Before I get flamed for the preceding sentiment, I have to say that was one of the funniest jokes I've seen this month.
--
Well, since this is the only DEA-approved way that Amtrak can get "illegal" drugs at all, probably not. Anyone know if Amtrak is partial to one drug over another, ie. heroin instead of cocaine?
--
Well said. And they won't run out of criminals for a long time, since they pass more laws every year to turn honest citizens into criminals.
How many laws have been passed latley that were designed to benefit the people of the US, rather than the US government?
--
"lamprey eel brain that was removed, kept alive in a special solution"
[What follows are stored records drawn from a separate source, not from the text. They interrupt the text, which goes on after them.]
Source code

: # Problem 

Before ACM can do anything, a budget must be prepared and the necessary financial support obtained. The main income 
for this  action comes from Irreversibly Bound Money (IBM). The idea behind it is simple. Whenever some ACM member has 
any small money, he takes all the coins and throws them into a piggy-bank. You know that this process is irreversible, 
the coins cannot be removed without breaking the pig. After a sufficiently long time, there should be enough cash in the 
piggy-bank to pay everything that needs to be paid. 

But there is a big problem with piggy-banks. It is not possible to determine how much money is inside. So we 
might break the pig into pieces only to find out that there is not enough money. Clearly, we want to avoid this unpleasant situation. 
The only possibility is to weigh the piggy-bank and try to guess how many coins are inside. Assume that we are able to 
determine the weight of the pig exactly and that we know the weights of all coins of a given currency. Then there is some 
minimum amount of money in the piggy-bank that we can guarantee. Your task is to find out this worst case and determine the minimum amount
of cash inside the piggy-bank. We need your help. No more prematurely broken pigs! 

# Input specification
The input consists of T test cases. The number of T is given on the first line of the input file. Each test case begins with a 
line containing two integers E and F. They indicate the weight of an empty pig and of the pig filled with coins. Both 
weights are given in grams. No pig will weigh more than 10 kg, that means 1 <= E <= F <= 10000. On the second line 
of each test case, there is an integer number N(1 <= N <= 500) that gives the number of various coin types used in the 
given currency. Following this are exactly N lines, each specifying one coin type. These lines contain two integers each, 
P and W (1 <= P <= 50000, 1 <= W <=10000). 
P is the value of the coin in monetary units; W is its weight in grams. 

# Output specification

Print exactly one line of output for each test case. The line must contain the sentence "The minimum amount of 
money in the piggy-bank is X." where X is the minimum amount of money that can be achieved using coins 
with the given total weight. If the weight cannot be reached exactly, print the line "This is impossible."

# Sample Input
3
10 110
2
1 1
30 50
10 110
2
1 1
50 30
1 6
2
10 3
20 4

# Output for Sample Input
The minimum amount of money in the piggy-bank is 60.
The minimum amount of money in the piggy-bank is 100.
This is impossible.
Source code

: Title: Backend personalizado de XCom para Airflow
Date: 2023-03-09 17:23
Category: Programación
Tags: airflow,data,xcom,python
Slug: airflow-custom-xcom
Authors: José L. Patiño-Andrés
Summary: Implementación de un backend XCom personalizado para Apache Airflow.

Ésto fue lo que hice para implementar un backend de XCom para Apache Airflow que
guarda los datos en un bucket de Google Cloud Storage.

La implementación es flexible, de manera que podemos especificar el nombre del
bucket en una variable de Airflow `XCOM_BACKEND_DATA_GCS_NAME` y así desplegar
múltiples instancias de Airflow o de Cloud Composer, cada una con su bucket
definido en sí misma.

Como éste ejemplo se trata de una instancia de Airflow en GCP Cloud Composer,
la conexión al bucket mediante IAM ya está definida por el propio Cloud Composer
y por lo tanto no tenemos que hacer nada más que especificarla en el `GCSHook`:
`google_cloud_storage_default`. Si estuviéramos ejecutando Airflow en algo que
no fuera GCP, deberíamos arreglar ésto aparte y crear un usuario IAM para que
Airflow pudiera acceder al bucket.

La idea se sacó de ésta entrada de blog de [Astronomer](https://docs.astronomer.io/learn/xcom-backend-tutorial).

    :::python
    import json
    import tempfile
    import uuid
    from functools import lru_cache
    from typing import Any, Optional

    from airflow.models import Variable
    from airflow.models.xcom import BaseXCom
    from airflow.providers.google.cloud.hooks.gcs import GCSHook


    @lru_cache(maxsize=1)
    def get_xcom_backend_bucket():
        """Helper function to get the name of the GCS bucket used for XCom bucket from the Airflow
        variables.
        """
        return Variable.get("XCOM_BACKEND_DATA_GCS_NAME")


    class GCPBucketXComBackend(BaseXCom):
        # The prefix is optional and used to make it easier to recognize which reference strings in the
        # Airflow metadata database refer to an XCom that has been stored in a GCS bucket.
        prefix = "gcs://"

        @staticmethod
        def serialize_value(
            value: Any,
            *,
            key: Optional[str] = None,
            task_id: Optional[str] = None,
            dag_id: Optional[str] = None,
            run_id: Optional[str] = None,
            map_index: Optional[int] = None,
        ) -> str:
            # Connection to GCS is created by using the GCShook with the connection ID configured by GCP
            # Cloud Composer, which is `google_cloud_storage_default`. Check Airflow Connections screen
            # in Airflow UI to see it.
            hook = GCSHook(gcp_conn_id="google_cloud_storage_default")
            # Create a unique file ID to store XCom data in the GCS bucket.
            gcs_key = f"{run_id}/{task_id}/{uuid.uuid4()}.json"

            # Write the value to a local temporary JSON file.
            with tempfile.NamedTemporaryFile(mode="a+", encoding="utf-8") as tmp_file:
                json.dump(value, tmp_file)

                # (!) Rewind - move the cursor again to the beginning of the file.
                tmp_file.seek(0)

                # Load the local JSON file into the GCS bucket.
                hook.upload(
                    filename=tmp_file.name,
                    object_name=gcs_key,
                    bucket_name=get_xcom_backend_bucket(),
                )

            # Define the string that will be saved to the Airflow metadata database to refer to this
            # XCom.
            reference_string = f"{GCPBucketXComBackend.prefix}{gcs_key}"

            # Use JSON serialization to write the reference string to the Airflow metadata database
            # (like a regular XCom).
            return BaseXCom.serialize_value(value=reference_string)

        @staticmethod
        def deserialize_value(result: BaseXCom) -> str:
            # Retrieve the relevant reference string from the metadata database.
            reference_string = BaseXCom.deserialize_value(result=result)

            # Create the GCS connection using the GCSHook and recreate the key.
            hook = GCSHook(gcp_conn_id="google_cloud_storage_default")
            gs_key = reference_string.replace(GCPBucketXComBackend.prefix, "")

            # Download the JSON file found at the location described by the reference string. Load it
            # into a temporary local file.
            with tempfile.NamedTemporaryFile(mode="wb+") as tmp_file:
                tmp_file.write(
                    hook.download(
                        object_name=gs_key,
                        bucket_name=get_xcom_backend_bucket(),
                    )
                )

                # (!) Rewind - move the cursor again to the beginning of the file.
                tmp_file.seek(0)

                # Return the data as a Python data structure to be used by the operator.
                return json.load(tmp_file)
"The chicken heart was kept alive in a lab, in a vat filled with a special solution.
lub-dub
One night a careless janitor knocked the vat over.
lub-dub
He went to get a rag to clean it up.
lub-dub
The chicken heart grew.
lub-dub
The janitor returned with a rag.
lub-dub
The heart ate him.
.......
I got MY Jello ready in case that brain comes after me.
--
Actually, gun manufacturers are up next. Mostly, it's gun dealers that get sued. Not the ones selling stolen guns out of their trunks, (boots for our European readers), but the licensed and legal dealers selling to law-abiding citizens. Colt has stopped selling to non-government customers to try and avoid their turn on the freedom rapers hit list. Remember, this is America, where going after criminals is too hard. Going after the tool-maker is easier, since they aren't running and hiding.
--
Just don't bolt a handle from an old car door to the top of it, then glue all your mouse buttons together to form one "super" button.
--
I think we might be alright here. I saw a special report on FOX a couple of weeks back that PROVED that man hasn't been on the moon, and can't go. You see, there's a crater on the ground in Area 51, and a building big enough to shoot a movie in, so the whole moon thing was faked. Plus, there is radiation in space, so we can never get to the moon alive. An investigative reporter said so, so it must be true!
--
CGI is a scripting language?
--
Actually, IIRC the beginning of the twentieth century was known for child labor, sweatshops and the company towns that gave rise to unions.
--
But Bill is already out of the White House.
--
The .gov and and .mil domains should be done away with and their current content placed in the .gov.us and and .gov.mil domains, since their content is totally US centric
Shouldn't that be ".mil.us"?
--
Amen, brother. We started with someone local here for our ISDN connection, since they were local, I could drive for 10 minutes and actually shake hands with their DNS admin, postmaster, etc. They set us up with a very good deal, were very easy to talk to, and were very fast. Last year they got bought by Venture, and started to slide downhill. Last fall they gave their beancounters the ability to modify their router's configuration. Some beancounter didn't understand exactly what our billing terms were, so it dropped our subnet from their routing tables, and disabled our account. Took most of the day to get them to fix it. And, of course, ol' Mr. Beancounter came in the next morning and fucked us again.
Now Venture has been bought/merged/morphed into CoreComm, and they want us to sign a new contract at an over 200% rate increase. Because of this, we are going to snuggle up to the beast, and get a T-1 from AT&T (shudder).